Guy Farmer: A Republican civil war

I feel sorry for my Republican friends, who are trying to figure out how to save their party from open warfare between moderates, represented by Senate Minority Leader Mitch McConnell, and the far right, represented by former President Donald Trump. It will be a fight to the finish ahead of 2022 midterm elections.
After McConnell voted to acquit Trump on the impeachment charge that the former president incited a violent attack on the Capitol on Jan. 6, he waited a few days before taking to the Senate floor to declare that Trump was "practically and morally responsible for provoking" the Jan. 6 riot that killed five people. "Former President Trump's actions preceding the riot were a disgraceful dereliction of duty," McConnell added. "His supporters stormed the Capitol because of the unhinged falsehoods he shouted into the world's largest megaphone."
That was like waving a red flag in front of a bull, and Trump roared back with a statement asserting that "Mitch is a dour, sullen, and unsmiling political hack, and if Republicans are going to stay with him, they won't win again. The Republican Party can never again be respected or strong with political 'leaders' like Sen. Mitch McConnell at its helm." The battle lines were drawn.
Writing in the Wall Street Journal, knowledgeable GOP strategist Karl Rove opined that "Trump's smears don't diminish McConnell, one of only a handful of leaders who have demonstrated a mastery of the upper chamber." Rove reminded his fellow Republicans that McConnell's "achievements are legion, including skillfully maneuvering Trump's legislative accomplishments and judicial appointments (including three Supreme Court justices) through the Senate."
The Journal piled-on with an editorial arguing that "Trump lost to himself," and has only himself to blame for losing to President Joe Biden last November, although the twice-impeached former president continues to claim that he won "by a landslide." But only the delusional My Pillow Guy and some far right true believers think Trump won. The Journal went on to quote Trump's own pollster, Tony Fabrizio, who analyzed the election results and concluded that "Trump lost even though the electorate was more Republican in 2020 than it was in 2016," as evidenced by GOP gains in the House and in state legislatures across the nation (but not in Nevada).
Fabrizio said Trump lost largely due to a "massive swing" among independents and some erosion among moderate Republicans, including "white, college-educated voters across the board," a group that includes your favorite Appeal columnist. As my loyal readers know, I couldn't bring myself to vote for either Trump or Biden last November, so I opted for good old "None of the above," who's always on the Nevada ballot.

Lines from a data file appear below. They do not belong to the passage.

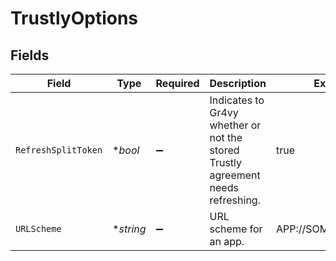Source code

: # TrustlyOptions


## Fields

| Field                                                                            | Type                                                                             | Required                                                                         | Description                                                                      | Example                                                                          |
| -------------------------------------------------------------------------------- | -------------------------------------------------------------------------------- | -------------------------------------------------------------------------------- | -------------------------------------------------------------------------------- | -------------------------------------------------------------------------------- |
| `RefreshSplitToken`                                                              | **bool*                                                                          | :heavy_minus_sign:                                                               | Indicates to Gr4vy whether or not the stored Trustly agreement needs refreshing. | true                                                                             |
| `URLScheme`                                                                      | **string*                                                                        | :heavy_minus_sign:                                                               | URL scheme for an app.                                                           | APP://SOME_RESOURCE                                                              |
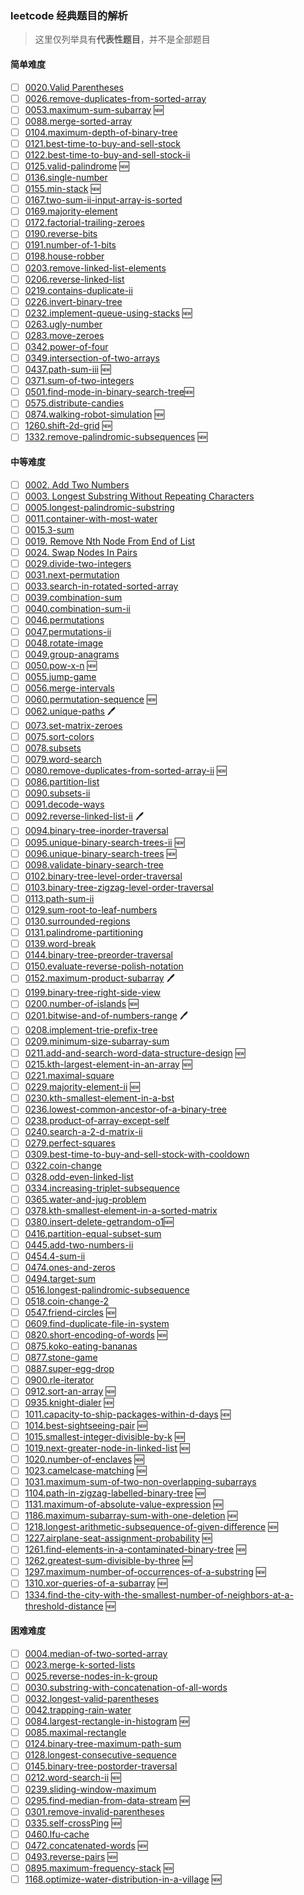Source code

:### leetcode 经典题目的解析

> 这里仅列举具有**代表性题目**，并不是全部题目

#### 简单难度

- [ ] [0020.Valid Parentheses](https://github.com/azl397985856/leetcode/blob/master/problems/20.validParentheses.md)
- [ ] [0026.remove-duplicates-from-sorted-array](https://github.com/azl397985856/leetcode/blob/master/problems/26.remove-duplicates-from-sorted-array.md)
- [ ] [0053.maximum-sum-subarray](https://github.com/azl397985856/leetcode/blob/master/problems/53.maximum-sum-subarray-cn.md) 🆕
- [ ] [0088.merge-sorted-array](https://github.com/azl397985856/leetcode/blob/master/problems/88.merge-sorted-array.md)
- [ ] [0104.maximum-depth-of-binary-tree](https://github.com/azl397985856/leetcode/blob/master/problems/104.maximum-depth-of-binary-tree.md)
- [ ] [0121.best-time-to-buy-and-sell-stock](https://github.com/azl397985856/leetcode/blob/master/problems/121.best-time-to-buy-and-sell-stock.md)
- [ ] [0122.best-time-to-buy-and-sell-stock-ii](https://github.com/azl397985856/leetcode/blob/master/problems/122.best-time-to-buy-and-sell-stock-ii.md)
- [ ] [0125.valid-palindrome](https://github.com/azl397985856/leetcode/blob/master/problems/125.valid-palindrome.md) 🆕
- [ ] [0136.single-number](https://github.com/azl397985856/leetcode/blob/master/problems/136.single-number.md)
- [ ] [0155.min-stack](https://github.com/azl397985856/leetcode/blob/master/problems/155.min-stack.md) 🆕
- [ ] [0167.two-sum-ii-input-array-is-sorted](https://github.com/azl397985856/leetcode/blob/master/problems/167.two-sum-ii-input-array-is-sorted.md)
- [ ] [0169.majority-element](https://github.com/azl397985856/leetcode/blob/master/problems/169.majority-element.md)
- [ ] [0172.factorial-trailing-zeroes](https://github.com/azl397985856/leetcode/blob/master/problems/172.factorial-trailing-zeroes.md)
- [ ] [0190.reverse-bits](https://github.com/azl397985856/leetcode/blob/master/problems/190.reverse-bits.md)
- [ ] [0191.number-of-1-bits](https://github.com/azl397985856/leetcode/blob/master/problems/191.number-of-1-bits.md)
- [ ] [0198.house-robber](https://github.com/azl397985856/leetcode/blob/master/problems/198.house-robber.md)
- [ ] [0203.remove-linked-list-elements](https://github.com/azl397985856/leetcode/blob/master/problems/203.remove-linked-list-elements.md)
- [ ] [0206.reverse-linked-list](https://github.com/azl397985856/leetcode/blob/master/problems/206.reverse-linked-list.md)
- [ ] [0219.contains-duplicate-ii](https://github.com/azl397985856/leetcode/blob/master/problems/219.contains-duplicate-ii.md)
- [ ] [0226.invert-binary-tree](https://github.com/azl397985856/leetcode/blob/master/problems/226.invert-binary-tree.md)
- [ ] [0232.implement-queue-using-stacks](https://github.com/azl397985856/leetcode/blob/master/problems/232.implement-queue-using-stacks.md) 🆕
- [ ] [0263.ugly-number](https://github.com/azl397985856/leetcode/blob/master/problems/263.ugly-number.md)
- [ ] [0283.move-zeroes](https://github.com/azl397985856/leetcode/blob/master/problems/283.move-zeroes.md)
- [ ] [0342.power-of-four](https://github.com/azl397985856/leetcode/blob/master/problems/342.power-of-four.md)
- [ ] [0349.intersection-of-two-arrays](https://github.com/azl397985856/leetcode/blob/master/problems/349.intersection-of-two-arrays.md)
- [ ] [0437.path-sum-iii](https://github.com/azl397985856/leetcode/blob/master/problems/437.path-sum-iii.md) 🆕
- [ ] [0371.sum-of-two-integers](https://github.com/azl397985856/leetcode/blob/master/problems/371.sum-of-two-integers.md)
- [ ] [0501.find-mode-in-binary-search-tree](https://github.com/azl397985856/leetcode/blob/master/problems/501.Find-Mode-in-Binary-Search-Tree.md)🆕
- [ ] [0575.distribute-candies](https://github.com/azl397985856/leetcode/blob/master/problems/575.distribute-candies.md)
- [ ] [0874.walking-robot-simulation](https://github.com/azl397985856/leetcode/blob/master/problems/874.walking-robot-simulation.md) 🆕
- [ ] [1260.shift-2d-grid](https://github.com/azl397985856/leetcode/blob/master/problems/1260.shift-2d-grid.md) 🆕
- [ ] [1332.remove-palindromic-subsequences](https://github.com/azl397985856/leetcode/blob/master/problems/1332.remove-palindromic-subsequences.md) 🆕

#### 中等难度

- [ ] [0002. Add Two Numbers](https://github.com/azl397985856/leetcode/blob/master/problems/2.addTwoNumbers.md)
- [ ] [0003. Longest Substring Without Repeating Characters](https://github.com/azl397985856/leetcode/blob/master/problems/3.longestSubstringWithoutRepeatingCharacters.md)
- [ ] [0005.longest-palindromic-substring](https://github.com/azl397985856/leetcode/blob/master/problems/5.longest-palindromic-substring.md)
- [ ] [0011.container-with-most-water](https://github.com/azl397985856/leetcode/blob/master/problems/11.container-with-most-water.md)
- [ ] [0015.3-sum](https://github.com/azl397985856/leetcode/blob/master/problems/15.3-sum.md)
- [ ] [0019. Remove Nth Node From End of List](https://github.com/azl397985856/leetcode/blob/master/problems/19.removeNthNodeFromEndofList.md)
- [ ] [0024. Swap Nodes In Pairs](https://github.com/azl397985856/leetcode/blob/master/problems/24.swapNodesInPairs.md)
- [ ] [0029.divide-two-integers](https://github.com/azl397985856/leetcode/blob/master/problems/29.divide-two-integers.md)
- [ ] [0031.next-permutation](https://github.com/azl397985856/leetcode/blob/master/problems/31.next-permutation.md)
- [ ] [0033.search-in-rotated-sorted-array](https://github.com/azl397985856/leetcode/blob/master/problems/33.search-in-rotated-sorted-array.md)
- [ ] [0039.combination-sum](https://github.com/azl397985856/leetcode/blob/master/problems/39.combination-sum.md)
- [ ] [0040.combination-sum-ii](https://github.com/azl397985856/leetcode/blob/master/problems/40.combination-sum-ii.md)
- [ ] [0046.permutations](https://github.com/azl397985856/leetcode/blob/master/problems/46.permutations.md)
- [ ] [0047.permutations-ii](https://github.com/azl397985856/leetcode/blob/master/problems/47.permutations-ii.md)
- [ ] [0048.rotate-image](https://github.com/azl397985856/leetcode/blob/master/problems/48.rotate-image.md)
- [ ] [0049.group-anagrams](https://github.com/azl397985856/leetcode/blob/master/problems/49.group-anagrams.md)
- [ ] [0050.pow-x-n](https://github.com/azl397985856/leetcode/blob/master/problems/50.pow-x-n.md) 🆕
- [ ] [0055.jump-game](https://github.com/azl397985856/leetcode/blob/master/problems/55.jump-game.md)
- [ ] [0056.merge-intervals](https://github.com/azl397985856/leetcode/blob/master/problems/56.merge-intervals.md)
- [ ] [0060.permutation-sequence](https://github.com/azl397985856/leetcode/blob/master/problems/60.permutation-sequence.md) 🆕
- [ ] [0062.unique-paths](https://github.com/azl397985856/leetcode/blob/master/problems/62.unique-paths.md) 🖊
- [ ] [0073.set-matrix-zeroes](https://github.com/azl397985856/leetcode/blob/master/problems/73.set-matrix-zeroes.md)
- [ ] [0075.sort-colors](https://github.com/azl397985856/leetcode/blob/master/problems/75.sort-colors.md)
- [ ] [0078.subsets](https://github.com/azl397985856/leetcode/blob/master/problems/78.subsets.md)
- [ ] [0079.word-search](https://github.com/azl397985856/leetcode/blob/master/problems/79.word-search-en.md)
- [ ] [0080.remove-duplicates-from-sorted-array-ii](https://github.com/azl397985856/leetcode/blob/master/problems/80.remove-duplicates-from-sorted-array-ii.md) 🆕
- [ ] [0086.partition-list](https://github.com/azl397985856/leetcode/blob/master/problems/86.partition-list.md)
- [ ] [0090.subsets-ii](https://github.com/azl397985856/leetcode/blob/master/problems/90.subsets-ii.md)
- [ ] [0091.decode-ways](https://github.com/azl397985856/leetcode/blob/master/problems/91.decode-ways.md)
- [ ] [0092.reverse-linked-list-ii](https://github.com/azl397985856/leetcode/blob/master/problems/92.reverse-linked-list-ii.md) 🖊
- [ ] [0094.binary-tree-inorder-traversal](https://github.com/azl397985856/leetcode/blob/master/problems/94.binary-tree-inorder-traversal.md)
- [ ] [0095.unique-binary-search-trees-ii](https://github.com/azl397985856/leetcode/blob/master/problems/95.unique-binary-search-trees-ii.md) 🆕
- [ ] [0096.unique-binary-search-trees](https://github.com/azl397985856/leetcode/blob/master/problems/96.unique-binary-search-trees.md) 🆕
- [ ] [0098.validate-binary-search-tree](https://github.com/azl397985856/leetcode/blob/master/problems/98.validate-binary-search-tree.md)
- [ ] [0102.binary-tree-level-order-traversal](https://github.com/azl397985856/leetcode/blob/master/problems/102.binary-tree-level-order-traversal.md)
- [ ] [0103.binary-tree-zigzag-level-order-traversal](https://github.com/azl397985856/leetcode/blob/master/problems/103.binary-tree-zigzag-level-order-traversal.md)
- [ ] [0113.path-sum-ii](https://github.com/azl397985856/leetcode/blob/master/problems/113.path-sum-ii.md)
- [ ] [0129.sum-root-to-leaf-numbers](https://github.com/azl397985856/leetcode/blob/master/problems/129.sum-root-to-leaf-numbers.md)
- [ ] [0130.surrounded-regions](https://github.com/azl397985856/leetcode/blob/master/problems/130.surrounded-regions.md)
- [ ] [0131.palindrome-partitioning](https://github.com/azl397985856/leetcode/blob/master/problems/131.palindrome-partitioning.md)
- [ ] [0139.word-break](https://github.com/azl397985856/leetcode/blob/master/problems/139.word-break.md)
- [ ] [0144.binary-tree-preorder-traversal](https://github.com/azl397985856/leetcode/blob/master/problems/144.binary-tree-preorder-traversal.md)
- [ ] [0150.evaluate-reverse-polish-notation](https://github.com/azl397985856/leetcode/blob/master/problems/150.evaluate-reverse-polish-notation.md)
- [ ] [0152.maximum-product-subarray](https://github.com/azl397985856/leetcode/blob/master/problems/152.maximum-product-subarray.md) 🖊
- [ ] [0199.binary-tree-right-side-view](https://github.com/azl397985856/leetcode/blob/master/problems/199.binary-tree-right-side-view.md)
- [ ] [0200.number-of-islands](https://github.com/azl397985856/leetcode/blob/master/problems/200.number-of-islands.md) 🆕
- [ ] [0201.bitwise-and-of-numbers-range](https://github.com/azl397985856/leetcode/blob/master/problems/201.bitwise-and-of-numbers-range.md) 🖊
- [ ] [0208.implement-trie-prefix-tree](https://github.com/azl397985856/leetcode/blob/master/problems/208.implement-trie-prefix-tree.md)
- [ ] [0209.minimum-size-subarray-sum](https://github.com/azl397985856/leetcode/blob/master/problems/209.minimum-size-subarray-sum.md)
- [ ] [0211.add-and-search-word-data-structure-design](https://github.com/azl397985856/leetcode/blob/master/problems/211.add-and-search-word-data-structure-design.md) 🆕
- [ ] [0215.kth-largest-element-in-an-array](https://github.com/azl397985856/leetcode/blob/master/problems/215.kth-largest-element-in-an-array.md) 🆕
- [ ] [0221.maximal-square](https://github.com/azl397985856/leetcode/blob/master/problems/221.maximal-square.md)
- [ ] [0229.majority-element-ii](https://github.com/azl397985856/leetcode/blob/master/problems/229.majority-element-ii.md) 🆕
- [ ] [0230.kth-smallest-element-in-a-bst](https://github.com/azl397985856/leetcode/blob/master/problems/230.kth-smallest-element-in-a-bst.md)
- [ ] [0236.lowest-common-ancestor-of-a-binary-tree](https://github.com/azl397985856/leetcode/blob/master/problems/236.lowest-common-ancestor-of-a-binary-tree.md)
- [ ] [0238.product-of-array-except-self](https://github.com/azl397985856/leetcode/blob/master/problems/238.product-of-array-except-self.md)
- [ ] [0240.search-a-2-d-matrix-ii](https://github.com/azl397985856/leetcode/blob/master/problems/240.search-a-2-d-matrix-ii.md)
- [ ] [0279.perfect-squares](https://github.com/azl397985856/leetcode/blob/master/problems/279.perfect-squares.md)
- [ ] [0309.best-time-to-buy-and-sell-stock-with-cooldown](https://github.com/azl397985856/leetcode/blob/master/problems/309.best-time-to-buy-and-sell-stock-with-cooldown.md)
- [ ] [0322.coin-change](https://github.com/azl397985856/leetcode/blob/master/problems/322.coin-change.md)
- [ ] [0328.odd-even-linked-list](https://github.com/azl397985856/leetcode/blob/master/problems/328.odd-even-linked-list.md)
- [ ] [0334.increasing-triplet-subsequence](https://github.com/azl397985856/leetcode/blob/master/problems/334.increasing-triplet-subsequence.md)
- [ ] [0365.water-and-jug-problem](https://github.com/azl397985856/leetcode/blob/master/problems/365.water-and-jug-problem.md)
- [ ] [0378.kth-smallest-element-in-a-sorted-matrix](https://github.com/azl397985856/leetcode/blob/master/problems/378.kth-smallest-element-in-a-sorted-matrix.md)
- [ ] [0380.insert-delete-getrandom-o1](https://github.com/azl397985856/leetcode/blob/master/problems/380.insert-delete-getrandom-o1.md)🆕
- [ ] [0416.partition-equal-subset-sum](https://github.com/azl397985856/leetcode/blob/master/problems/416.partition-equal-subset-sum.md)
- [ ] [0445.add-two-numbers-ii](https://github.com/azl397985856/leetcode/blob/master/problems/445.add-two-numbers-ii.md)
- [ ] [0454.4-sum-ii](https://github.com/azl397985856/leetcode/blob/master/problems/454.4-sum-ii.md)
- [ ] [0474.ones-and-zeros](https://github.com/azl397985856/leetcode/blob/master/problems/474.ones-and-zeros-en.md)
- [ ] [0494.target-sum](https://github.com/azl397985856/leetcode/blob/master/problems/494.target-sum.md)
- [ ] [0516.longest-palindromic-subsequence](https://github.com/azl397985856/leetcode/blob/master/problems/516.longest-palindromic-subsequence.md)
- [ ] [0518.coin-change-2](https://github.com/azl397985856/leetcode/blob/master/problems/518.coin-change-2.md)
- [ ] [0547.friend-circles](https://github.com/azl397985856/leetcode/blob/master/problems/547.friend-circles-en.md) 🆕
- [ ] [0609.find-duplicate-file-in-system](https://github.com/azl397985856/leetcode/blob/master/problems/609.find-duplicate-file-in-system.md)
- [ ] [0820.short-encoding-of-words](https://github.com/azl397985856/leetcode/blob/master/problems/820.short-encoding-of-words.md) 🆕
- [ ] [0875.koko-eating-bananas](https://github.com/azl397985856/leetcode/blob/master/problems/875.koko-eating-bananas.md)
- [ ] [0877.stone-game](https://github.com/azl397985856/leetcode/blob/master/problems/877.stone-game.md)
- [ ] [0887.super-egg-drop](https://github.com/azl397985856/leetcode/blob/master/problems/887.super-egg-drop.md)
- [ ] [0900.rle-iterator](https://github.com/azl397985856/leetcode/blob/master/problems/900.rle-iterator.md)
- [ ] [0912.sort-an-array](https://github.com/azl397985856/leetcode/blob/master/problems/912.sort-an-array.md) 🆕
- [ ] [0935.knight-dialer](https://github.com/azl397985856/leetcode/blob/master/problems/935.knight-dialer.md) 🆕
- [ ] [1011.capacity-to-ship-packages-within-d-days](https://github.com/azl397985856/leetcode/blob/master/problems/1011.capacity-to-ship-packages-within-d-days.md) 🆕
- [ ] [1014.best-sightseeing-pair](https://github.com/azl397985856/leetcode/blob/master/problems/1014.best-sightseeing-pair.md) 🆕
- [ ] [1015.smallest-integer-divisible-by-k](https://github.com/azl397985856/leetcode/blob/master/problems/1015.smallest-integer-divisible-by-k.md) 🆕
- [ ] [1019.next-greater-node-in-linked-list](https://github.com/azl397985856/leetcode/blob/master/problems/1019.next-greater-node-in-linked-list.md) 🆕
- [ ] [1020.number-of-enclaves](https://github.com/azl397985856/leetcode/blob/master/problems/1020.number-of-enclaves.md) 🆕
- [ ] [1023.camelcase-matching](https://github.com/azl397985856/leetcode/blob/master/problems/1023.camelcase-matching.md) 🆕
- [ ] [1031.maximum-sum-of-two-non-overlapping-subarrays](https://github.com/azl397985856/leetcode/blob/master/problems/1031.maximum-sum-of-two-non-overlapping-subarrays.md)
- [ ] [1104.path-in-zigzag-labelled-binary-tree](https://github.com/azl397985856/leetcode/blob/master/problems/1104.path-in-zigzag-labelled-binary-tree.md) 🆕
- [ ] [1131.maximum-of-absolute-value-expression](https://github.com/azl397985856/leetcode/blob/master/problems/1131.maximum-of-absolute-value-expression.md) 🆕
- [ ] [1186.maximum-subarray-sum-with-one-deletion](https://github.com/azl397985856/leetcode/blob/master/problems/1186.maximum-subarray-sum-with-one-deletion.md) 🆕
- [ ] [1218.longest-arithmetic-subsequence-of-given-difference](https://github.com/azl397985856/leetcode/blob/master/problems/1218.longest-arithmetic-subsequence-of-given-difference.md) 🆕
- [ ] [1227.airplane-seat-assignment-probability](https://github.com/azl397985856/leetcode/blob/master/problems/1227.airplane-seat-assignment-probability.md) 🆕
- [ ] [1261.find-elements-in-a-contaminated-binary-tree](https://github.com/azl397985856/leetcode/blob/master/problems/1261.find-elements-in-a-contaminated-binary-tree.md) 🆕
- [ ] [1262.greatest-sum-divisible-by-three](https://github.com/azl397985856/leetcode/blob/master/problems/1262.greatest-sum-divisible-by-three.md) 🆕
- [ ] [1297.maximum-number-of-occurrences-of-a-substring](https://github.com/azl397985856/leetcode/blob/master/problems/1297.maximum-number-of-occurrences-of-a-substring.md) 🆕
- [ ] [1310.xor-queries-of-a-subarray](https://github.com/azl397985856/leetcode/blob/master/problems/1310.xor-queries-of-a-subarray.md) 🆕
- [ ] [1334.find-the-city-with-the-smallest-number-of-neighbors-at-a-threshold-distance](https://github.com/azl397985856/leetcode/blob/master/problems/1334.find-the-city-with-the-smallest-number-of-neighbors-at-a-threshold-distance.md) 🆕

#### 困难难度

- [ ] [0004.median-of-two-sorted-array](https://github.com/azl397985856/leetcode/blob/master/problems/4.median-of-two-sorted-array.md)
- [ ] [0023.merge-k-sorted-lists](https://github.com/azl397985856/leetcode/blob/master/problems/23.merge-k-sorted-lists.md)
- [ ] [0025.reverse-nodes-in-k-group](https://github.com/azl397985856/leetcode/blob/master/problems/25.reverse-nodes-in-k-groups-cn.md)
- [ ] [0030.substring-with-concatenation-of-all-words](https://github.com/azl397985856/leetcode/blob/master/problems/30.substring-with-concatenation-of-all-words.md)
- [ ] [0032.longest-valid-parentheses](https://github.com/azl397985856/leetcode/blob/master/problems/32.longest-valid-parentheses.md)
- [ ] [0042.trapping-rain-water](https://github.com/azl397985856/leetcode/blob/master/problems/42.trapping-rain-water.md)
- [ ] [0084.largest-rectangle-in-histogram](https://github.com/azl397985856/leetcode/blob/master/problems/84.largest-rectangle-in-histogram.md) 🆕
- [ ] [0085.maximal-rectangle](https://github.com/azl397985856/leetcode/blob/master/problems/85.maximal-rectangle.md)
- [ ] [0124.binary-tree-maximum-path-sum](https://github.com/azl397985856/leetcode/blob/master/problems/124.binary-tree-maximum-path-sum.md)
- [ ] [0128.longest-consecutive-sequence](https://github.com/azl397985856/leetcode/blob/master/problems/128.longest-consecutive-sequence.md)
- [ ] [0145.binary-tree-postorder-traversal](https://github.com/azl397985856/leetcode/blob/master/problems/145.binary-tree-postorder-traversal.md)
- [ ] [0212.word-search-ii](https://github.com/azl397985856/leetcode/blob/master/problems/212.word-search-ii.md) 🆕
- [ ] [0239.sliding-window-maximum](https://github.com/azl397985856/leetcode/blob/master/problems/239.sliding-window-maximum.md)
- [ ] [0295.find-median-from-data-stream](https://github.com/azl397985856/leetcode/blob/master/problems/295.find-median-from-data-stream.md) 🆕
- [ ] [0301.remove-invalid-parentheses](https://github.com/azl397985856/leetcode/blob/master/problems/301.remove-invalid-parentheses.md)
- [ ] [0335.self-crossPing](https://github.com/azl397985856/leetcode/blob/master/problems/335.self-crossing.md) 🆕
- [ ] [0460.lfu-cache](https://github.com/azl397985856/leetcode/blob/master/problems/460.lfu-cache.md)
- [ ] [0472.concatenated-words](https://github.com/azl397985856/leetcode/blob/master/problems/472.concatenated-words.md) 🆕
- [ ] [0493.reverse-pairs](https://github.com/azl397985856/leetcode/blob/master/problems/493.reverse-pairs.md) 🆕
- [ ] [0895.maximum-frequency-stack](https://github.com/azl397985856/leetcode/blob/master/problems/895.maximum-frequency-stack.md) 🆕
- [ ] [1168.optimize-water-distribution-in-a-village](https://github.com/azl397985856/leetcode/blob/master/problems/1168.optimize-water-distribution-in-a-village-cn.md) 🆕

Many independent voters and moderate Republicans didn't really vote for Biden; rather, they voted against an angry, belligerent and self-centered former president. That gave Biden a razor-thin majority in both houses of Congress.
Biden won by 7 million votes, but I believe that many more than 7 million additional voters would opt for a strong Republican candidate who isn't Trump in 2024. Meanwhile, Trump is already lashing out at Republicans who didn't come to his defense in the Senate impeachment trial, focusing on McConnell and the seven Republicans who voted to convict him.
Trump said he intends to remain a force in the Republican Party, backing candidates who support his "Make America Great Again" agenda. For his part, McConnell vows to seek Republican unity by opposing Biden's "far left agenda." Count me in!
Here in Nevada, pro-Trump Republicans control the state party, but where are the moderates? Don't be intimidated; speak up!
Guy W. Farmer, a retired diplomat, is the Appeal's senior political columnist.